Called a Green Tier 2 contract, it encompasses ambitious environmental goals for the company and for more flexible regulation by the DNR. Call it “green and gold” because it’s a win-win for the environment and for the economy.
Serigraph, which has already attained ISO14000, the top international certification for its environmental management system, has been regulated at three levels: a cap on the plant for air emissions, permits for each new or relocated piece of printing equipment, and limitations and monitoring of ink usage.
Sean Torinus, CEO, remarked at the contract signing that Wisconsin was enjoying a beautiful, sunny day, in sharp contrast to his recent trip to Taiwan and Korea. In his many trips to Asian industrial cities for business, he said he had never seen the sun. An industrial haze blocks out direct sunshine in industrial cities there.
He commented that he didn’t want to live in that kind of environment and didn’t want his kids and grandkids to live there.
That is why best environmental practices are central to the company’s way of doing business.
Since 2000, the emissions of VOCs (volatile organic compounds that cause ozone) have been reduced from the company’s printing processes from 127 tons per year to 18. In the contract, Serigraph agreed to drop by an additional 5% per year, even if business volume increases.
Torinus said the goal is zero emissions.
As is usually the case in environmental advancement, technology played a large role.
One break-through was a bio-filter designed by Shrikhant Baht, who received his master’s degree in environmental engineering from UW – Milwaukee. Bio-filters had been used for small-scale odor reduction, but Baht scaled up the process to remove a host of chemicals that arise from the printing process. The air in the plant, believe it or not, is run through a filter bed of wood chips and horse manure and the microbes there eat the petro-chemicals out of the emissions. It is more than 90% efficient.
Gov. Tommy Thompson provided state help when the bio-filter was installed in the late 1990s. He visited the plant and made a snap decision to cover half its cost of $1.5 million from state coffers.
The other major technology advance is the development of ultraviolet curing for new inks.
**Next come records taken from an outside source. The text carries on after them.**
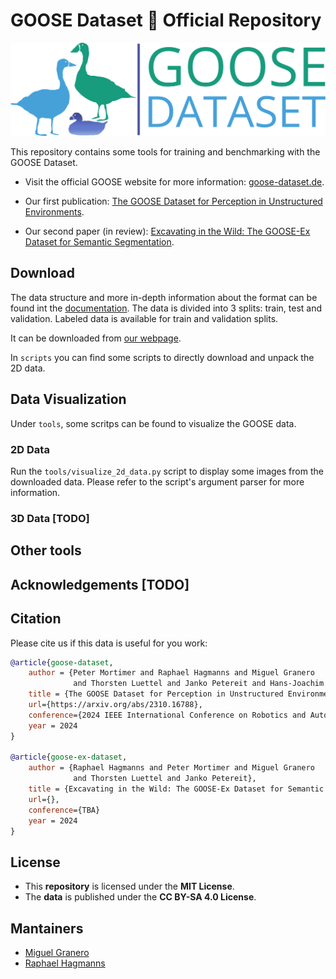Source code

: # GOOSE Dataset :duck: Official Repository

<!-- ![logo](static/goose_logo_share.jpg) -->
![logo](static/goose_logo.png)

This repository contains some tools for training and benchmarking with the GOOSE Dataset.

- Visit the official GOOSE website for more information: [goose-dataset.de](https://goose-dataset.de/).

- Our first publication: [The GOOSE Dataset for Perception in Unstructured Environments](https://arxiv.org/abs/2310.16788).

- Our second paper (in review): [Excavating in the Wild: The GOOSE-Ex Dataset for Semantic Segmentation](https://goose-dataset.de/images/gooseEx.pdf).

## Download

The data structure and more in-depth information about the format can be found int the [documentation](https://goose-dataset.de/docs/dataset-structure/). The data is divided into 3 splits: train, test and validation. Labeled data is available for train and validation splits. 

It can be downloaded from [our webpage](https://goose-dataset.de/docs/setup/#download-dataset). 

In `scripts` you can find some scripts to directly download and unpack the 2D data.

## Data Visualization

Under `tools`, some scritps can be found to visualize the GOOSE data.

### 2D Data

Run the `tools/visualize_2d_data.py` script to display some images from the downloaded data. Please refer to the script's argument parser for more information.


### 3D Data [TODO]

## Other tools

## Acknowledgements [TODO]

## Citation

Please cite us if this data is useful for you work:

```bibtex
@article{goose-dataset,
    author = {Peter Mortimer and Raphael Hagmanns and Miguel Granero
              and Thorsten Luettel and Janko Petereit and Hans-Joachim Wuensche},
    title = {The GOOSE Dataset for Perception in Unstructured Environments},
    url={https://arxiv.org/abs/2310.16788},
    conference={2024 IEEE International Conference on Robotics and Automation (ICRA)}
    year = 2024
}

@article{goose-ex-dataset,
    author = {Raphael Hagmanns and Peter Mortimer and Miguel Granero
              and Thorsten Luettel and Janko Petereit},
    title = {Excavating in the Wild: The GOOSE-Ex Dataset for Semantic Segmentation},
    url={},
    conference={TBA}
    year = 2024
} 
```

## License

- This **repository** is licensed under the **MIT License**.
- The **data** is published under the **CC BY-SA 4.0 License**.

## Mantainers

- [Miguel Granero](mailto:miguel.granero@iosb.fraunhofer.de)
- [Raphael Hagmanns](mailto:raphael.hagmanns@iosb.fraunhofer.de)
That process yields zero emissions and replaces solvent-based inks. Serigraph chemists developed those inks so they could meet stiff industrial specifications for graphics.
In return for being what’s called “a good actor” status, the DNR agreed to give up its command-and-control model for permitting equipment. A new press that will be installed in October will not have to be permitted.
Further, some costly record keeping for solvents will be eliminated.
The agency is saying, in effect: stay under the emissions cap on your plants and keep reducing your emissions and we will forego redundant and unnecessary micro-regulation.
Note: in 62 years of doing business, never was a Serigraph equipment permit denied.
Also of note: the company is still subject to the same standards as before the contract and to DNR audits. Such audits seldom occur for the state’s 900 printers, so the traditional enforcement really isn’t very rigorous unless a whistle blower files a complaint.
Collaborative regulation, which stresses self-regulation, is a better answer.
The negotiations took so long because the Green Tier contract required a culture change at the agency and a sign-off on every clause by the federal Environmental Protection Agency. Change and innovation never comes easy, especially to bureaucracies.
DNR Secretary Cathy Stepp and Mark McDermid, the DNR manager who persisted and drove the innovative approach, said after the contract signing that they intend to roll out the Green Tier model to other industries.
The “green and gold” collaboration – if applied broadly across the state’s industrial clusters – could give Wisconsin a much more competitive business climate and a continuing sunny days.